» Task item
A single number is the expected answer: the count of lines in the listing that hold the word "class".

» Excerpted records
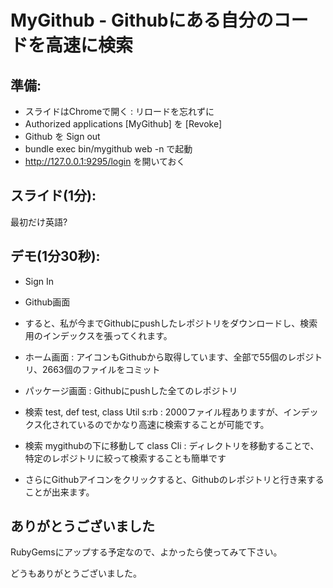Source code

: # MyGithub - Githubにある自分のコードを高速に検索

## 準備:

- スライドはChromeで開く : リロードを忘れずに
- Authorized applications [MyGithub] を [Revoke]
- Github を Sign out
- bundle exec bin/mygithub web -n で起動
- http://127.0.0.1:9295/login を開いておく

## スライド(1分):

最初だけ英語?

## デモ(1分30秒):

- Sign In
- Github画面
- すると、私が今までGithubにpushしたレポジトリをダウンロードし、検索用のインデックスを張ってくれます。

- ホーム画面 : アイコンもGithubから取得しています、全部で55個のレポジトリ、2663個のファイルをコミット
- パッケージ画面 : Githubにpushした全てのレポジトリ

- 検索 test, def test, class Util s:rb : 2000ファイル程ありますが、インデックス化されているのでかなり高速に検索することが可能です。
- 検索 mygithubの下に移動して class Cli : ディレクトリを移動することで、特定のレポジトリに絞って検索することも簡単です
- さらにGithubアイコンをクリックすると、Githubのレポジトリと行き来することが出来ます。

## ありがとうございました
RubyGemsにアップする予定なので、よかったら使ってみて下さい。

どうもありがとうございました。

» Answer for the task
2